### WHAT TO PRODUCE
Check each line below for the word "longtable", and copy those that have it.

EXTRACTED ENTRIES Start Marker

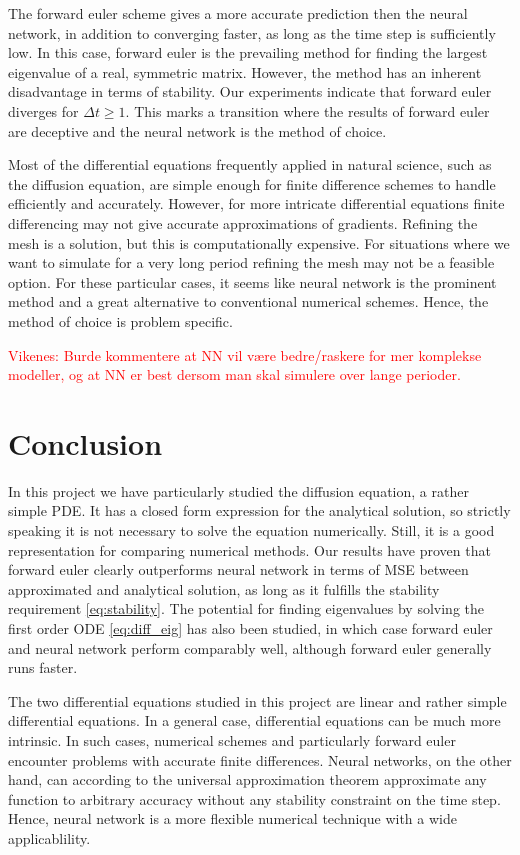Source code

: \documentclass[12pt]{extarticle}
\begin{document}
The forward euler scheme gives a more accurate prediction then the neural network, in addition to converging faster, as long as the time step is sufficiently low. In this case, forward euler is the prevailing method for finding the largest eigenvalue of a real, symmetric matrix. However, the method has an inherent disadvantage in terms of stability. Our experiments indicate that forward euler diverges for $\Delta t \ge 1$. This marks a transition where the results of forward euler are deceptive and the neural network is the method of choice.

Most of the differential equations frequently applied in natural science, such as the diffusion equation, are simple enough for finite difference schemes to handle efficiently and accurately. However, for more intricate differential equations finite differencing may not give accurate approximations of gradients. Refining the mesh is a solution, but this is computationally expensive. For situations where we want to simulate for a very long period refining the mesh may not be a feasible option. For these particular cases, it seems like neural network is the prominent method and a great alternative to conventional numerical schemes. Hence, the method of choice is problem specific. 

\textcolor{red}{Vikenes: Burde kommentere at NN vil være bedre/raskere for mer komplekse modeller, og at NN er best dersom man skal simulere over lange perioder.}



\section{Conclusion}
In this project we have particularly studied the diffusion equation, a rather simple PDE. It has a closed form expression for the analytical solution, so strictly speaking it is not necessary to solve the equation numerically. Still, it is a good representation for comparing numerical methods. Our results have proven that forward euler clearly outperforms neural network in terms of MSE between approximated and analytical solution, as long as it fulfills the stability requirement \eqref{eq:stability}. The potential for finding eigenvalues by solving the first order ODE \eqref{eq:diff_eig} has also been studied, in which case forward euler and neural network perform comparably well, although forward euler generally runs faster. 

The two differential equations studied in this project are linear and rather simple differential equations. In a general case, differential equations can be much more intrinsic. In such cases, numerical schemes and particularly forward euler encounter problems with accurate finite differences. Neural networks, on the other hand, can according to the universal approximation theorem approximate any function to arbitrary accuracy without any stability constraint on the time step. Hence, neural network is a more flexible numerical technique with a wide applicablility.
\end{document}
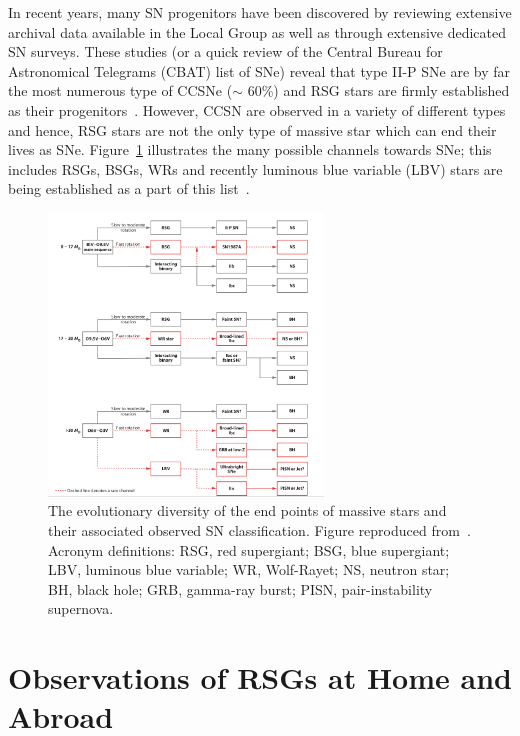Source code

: {In recent years, many SN progenitors have been discovered by reviewing extensive archival data available in the Local Group as well as through extensive dedicated SN surveys.
These studies (or a quick review of the Central Bureau for Astronomical Telegrams (CBAT) list of SNe\footnotemark) reveal that type II-P SNe are by far the most numerous type of CCSNe ($\sim$ 60\%) and RSG stars are firmly established as their progenitors~\citep[][and references therein]{Smartt09}.
However, CCSN are observed in a variety of different types and hence, RSG stars are not the only type of massive star which can end their lives as SNe.
Figure~\ref{fig:SNe-Smartt} illustrates the many possible channels towards SNe; this includes RSGs, BSGs, WRs and recently luminous blue variable (LBV) stars are being established as a part of this list~\citep[e.g.][]{Smartt09, Groh13}.

 \begin{figure}
 \centering
 \includegraphics[width=0.65\textwidth]{intro/Smartt09fig12}
 \caption[Endpoints of massive stars]{The evolutionary diversity of the end points of massive stars and their associated observed SN classification. Figure reproduced from~\cite{Smartt09}. Acronym definitions: RSG, red supergiant; BSG, blue supergiant; LBV, luminous blue variable; WR, Wolf-Rayet; NS, neutron star; BH, black hole; GRB, gamma-ray burst; PISN, pair-instability supernova.
 \label{fig:SNe-Smartt}}
\end{figure}


\section{Observations of RSGs at Home and Abroad} %
\label{sec:rsg_observations}

}
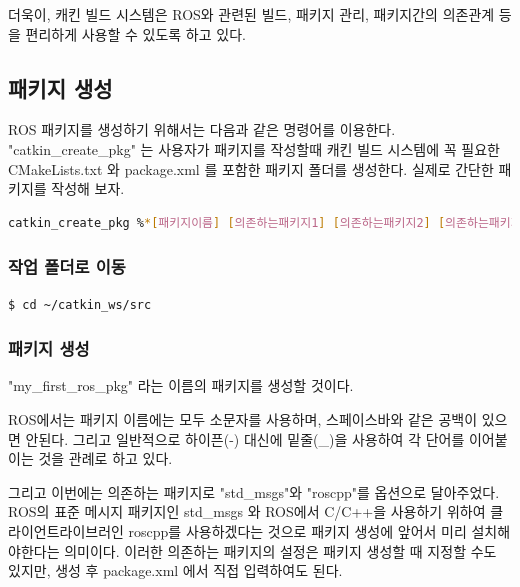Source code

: 더욱이, 캐킨 빌드 시스템은 ROS와 관련된 빌드, 패키지 관리, 패키지간의 의존관계 등을 편리하게 사용할 수 있도록 하고 있다. 

\subsection{패키지 생성}

ROS 패키지를 생성하기 위해서는 다음과 같은 명령어를 이용한다. "catkin\_create\_pkg" 는 사용자가 패키지를 작성할때 캐킨 빌드 시스템에 꼭 필요한 CMakeLists.txt 와 package.xml 를 포함한 패키지 폴더를 생성한다. 실제로 간단한 패키지를 작성해 보자.

\begin{lstlisting}[language=bash]
catkin_create_pkg %*[패키지이름] [의존하는패키지1] [의존하는패키지2] [의존하는패키지3]*)
\end{lstlisting}

\subsubsection{작업 폴더로 이동}

\begin{lstlisting}[language=bash]
$ cd ~/catkin_ws/src
\end{lstlisting}

\subsubsection{패키지 생성}

"my\_first\_ros\_pkg" 라는 이름의 패키지를 생성할 것이다. 

ROS에서는 패키지 이름에는 모두 소문자를 사용하며, 스페이스바와 같은 공백이 있으면 안된다. 그리고 일반적으로 하이픈(-) 대신에 밑줄(\_)을 사용하여 각 단어를 이어붙이는 것을 관례로 하고 있다. 

그리고 이번에는 의존하는 패키지로 "std\_msgs"와 "roscpp"를 옵션으로 달아주었다. ROS의 표준 메시지 패키지인 std\_msgs 와 ROS에서 C/C++을 사용하기 위하여 클라이언트라이브러인 roscpp를 사용하겠다는 것으로 패키지 생성에 앞어서 미리 설치해야한다는 의미이다. 이러한 의존하는 패키지의 설정은 패키지 생성할 때 지정할 수도 있지만, 생성 후 package.xml 에서 직접 입력하여도 된다.

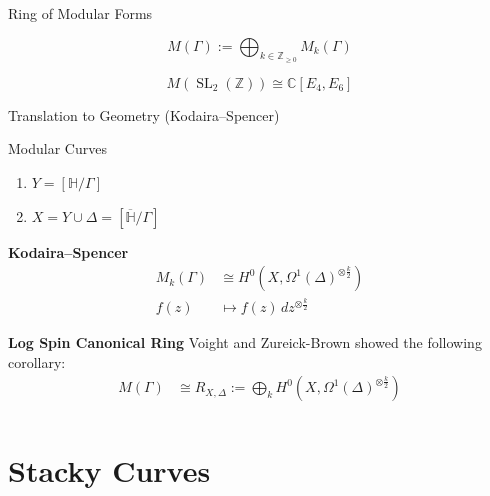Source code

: \documentclass{beamer}
\theoremstyle{remark}
\newcommand\BH{{\mathbb H}}
\newcommand\BC{{\mathbb C}}
\newcommand\BZ{{\mathbb Z}}
\newcommand{\SL}{\operatorname{SL}}
\begin{document}

\begin{frame}{Ring of Modular Forms}

\begin{definition}
\[
	M(\Gamma) := \bigoplus_{k \in \BZ_{\geq 0}} M_k(\Gamma)
\]
\end{definition}


\begin{example}
\[
	M(\SL_2(\BZ)) \cong \BC[E_4,E_6]
\]
\end{example}

\end{frame}


\begin{frame}{Translation to Geometry (Kodaira--Spencer)}
\begin{block}{Modular Curves}
\begin{enumerate}
  \item $Y = [\BH / \Gamma]$
  \item $X = Y \cup \Delta = [\overline{\BH} / \Gamma]$
\end{enumerate}
\end{block}

\begin{block}{\textbf{Kodaira--Spencer}}
\begin{align*}
  M_k(\Gamma) &\cong H^0(X, \Omega^1(\Delta)^{\otimes \frac{k}{2}}) \\
	f(z) &\mapsto f(z)\, dz^{\otimes \frac{k}{2}}
\end{align*}
\end{block}

\begin{block}{\textbf{Log Spin Canonical Ring}}
Voight and Zureick-Brown showed the following corollary:
\begin{align*}
  M(\Gamma) &\cong R_{X,\Delta} := \bigoplus_k H^0(X, \Omega^1(\Delta)^{\otimes \frac{k}{2}}) \\
\end{align*}
\end{block}

\end{frame}

\section{Stacky Curves}
\end{document}
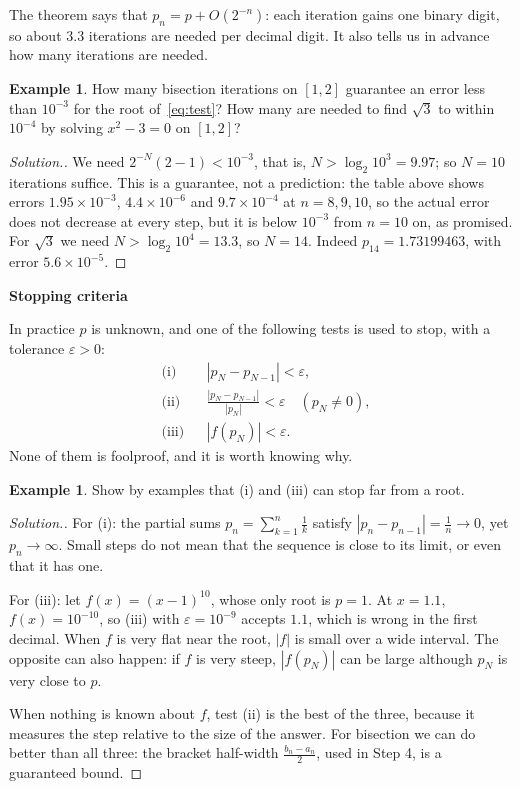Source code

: \documentclass[11pt,a4paper]{article}
\numberwithin{equation}{section}
\theoremstyle{definition}
\newtheorem{exa}[thm]{Example}
\newenvironment{solution}
  {\renewcommand{\qedsymbol}{}\begin{proof}[\textit{Solution}.]}
  {\end{proof}}
\newcommand{\subhead}[1]{%
  \par\medskip\noindent\textbf{#1}\par\nobreak\smallskip}
\begin{document}
The theorem says that $p_n = p+O(2^{-n})$: each iteration gains one binary digit, so about $3.3$ iterations are needed per decimal digit.
It also tells us in advance how many iterations are needed.

\begin{exa}
How many bisection iterations on $[1,2]$ guarantee an error less than $10^{-3}$ for the root of~\eqref{eq:test}? How many are needed to
find $\sqrt3$ to within $10^{-4}$ by solving $x^2-3 = 0$ on $[1,2]$?
\end{exa}

\begin{solution}
We need $2^{-N}(2-1)<10^{-3}$, that is, $N>\log_2 10^3 = 9.97$; so $N = 10$ iterations suffice. This is a guarantee, not a prediction: the table above shows errors
$1.95\times10^{-3}$, $4.4\times10^{-6}$ and $9.7\times10^{-4}$ at $n = 8, 9, 10$, so the actual error does not decrease at every step, but it is
below $10^{-3}$ from $n = 10$ on, as promised.
For $\sqrt3$ we need $N>\log_2 10^4 = 13.3$, so $N = 14$. Indeed $p_{14} = 1.73199463$, with error $5.6\times10^{-5}$.
\end{solution}

\subhead{Stopping criteria}
In practice $p$ is unknown, and one of the following tests is used to stop, with a tolerance $\varepsilon>0$:
\begin{align*}
&\text{(i)} && |p_N-p_{N-1}|<\varepsilon,\\
&\text{(ii)} && \frac{|p_N-p_{N-1}|}{|p_N|}<\varepsilon\quad (p_N\neq0),\\
&\text{(iii)} && |f(p_N)|<\varepsilon .
\end{align*}
None of them is foolproof, and it is worth knowing why.

\begin{exa}
Show by examples that (i) and (iii) can stop far from a root.
\end{exa}

\begin{solution}
For (i): the partial sums $p_n = \sum_{k=1}^n\frac1k$ satisfy $|p_n-p_{n-1}| = \frac1n\longrightarrow0$, yet $p_n\longrightarrow\infty$. Small
steps do not mean that the sequence is close to its limit, or even that it has one.

For (iii): let $f(x) = (x-1)^{10}$, whose only root is $p = 1$. At $x = 1.1$, $f(x) = 10^{-10}$, so (iii) with $\varepsilon = 10^{-9}$
accepts $1.1$, which is wrong in the first decimal. When $f$ is very flat near the root, $|f|$ is small over a wide interval. The opposite
can also happen: if $f$ is very steep, $|f(p_N)|$ can be large although $p_N$ is very close to $p$.

When nothing is known about $f$, test (ii) is the best of the three, because it measures the step relative to the size of the answer.
For bisection we can do better than all three: the bracket half-width $\frac{b_n-a_n}{2}$, used in Step 4, is a guaranteed bound.
\end{solution}
\end{document}
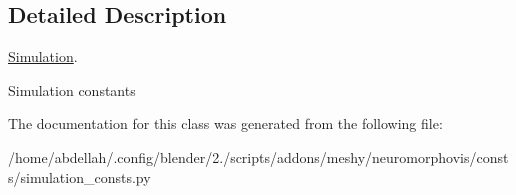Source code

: \subsection{Detailed Description}
\hyperlink{classmeshy_1_1neuromorphovis_1_1consts_1_1simulation__consts_1_1Simulation}{Simulation}. 

\begin{DoxyVerb}Simulation constants
\end{DoxyVerb}
 

The documentation for this class was generated from the following file\+:\begin{DoxyCompactItemize}
\item 
/home/abdellah/.\+config/blender/2./scripts/addons/meshy/neuromorphovis/consts/simulation\+\_\+consts.\+py\end{DoxyCompactItemize}

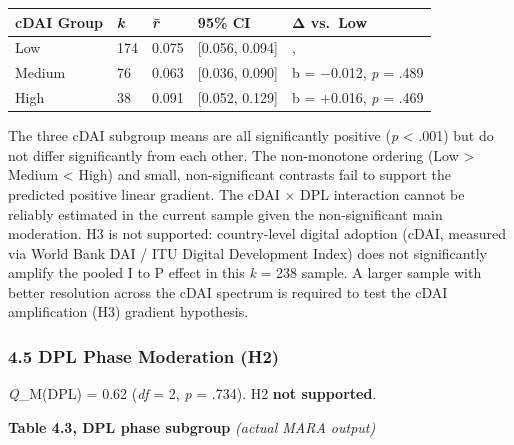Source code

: \documentclass[
  12pt,a4paper]{article}
\begin{document}
\begin{longtable}[]{@{}lllll@{}}
\toprule\noalign{}
cDAI Group & \emph{k} & \emph{r̄} & 95\% CI & Δ vs.~Low \\
\midrule\noalign{}
\endhead
\bottomrule\noalign{}
\endlastfoot
Low & 174 & 0.075 & {[}0.056, 0.094{]} & , \\
Medium & 76 & 0.063 & {[}0.036, 0.090{]} & b = −0.012, \emph{p} =
.489 \\
High & 38 & 0.091 & {[}0.052, 0.129{]} & b = +0.016, \emph{p} = .469 \\
\end{longtable}

The three cDAI subgroup means are all significantly positive (\emph{p}
\textless{} .001) but do not differ significantly from each other. The
non-monotone ordering (Low \textgreater{} Medium \textless{} High) and
small, non-significant contrasts fail to support the predicted positive
linear gradient. The cDAI × DPL interaction cannot be reliably estimated
in the current sample given the non-significant main moderation. H3 is
not supported: country-level digital adoption (cDAI, measured via World
Bank DAI / ITU Digital Development Index) does not significantly amplify
the pooled I to P effect in this \emph{k} = 238 sample. A larger sample
with better resolution across the cDAI spectrum is required to test the
cDAI amplification (H3) gradient hypothesis.

\hypertarget{dpl-phase-moderation-h2}{%
\subsubsection{4.5 DPL Phase Moderation
(H2)}\label{dpl-phase-moderation-h2}}

\emph{Q}\_M(DPL) = 0.62 (\emph{df} = 2, \emph{p} = .734). H2 \textbf{not
supported}.

\textbf{Table 4.3, DPL phase subgroup} \emph{(actual MARA output)}
\end{document}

EXTRACTED ENTRIES End Marker

### ANSWER FOR THE TASK
\begin{longtable}[]{@{}lllll@{}}
\end{longtable}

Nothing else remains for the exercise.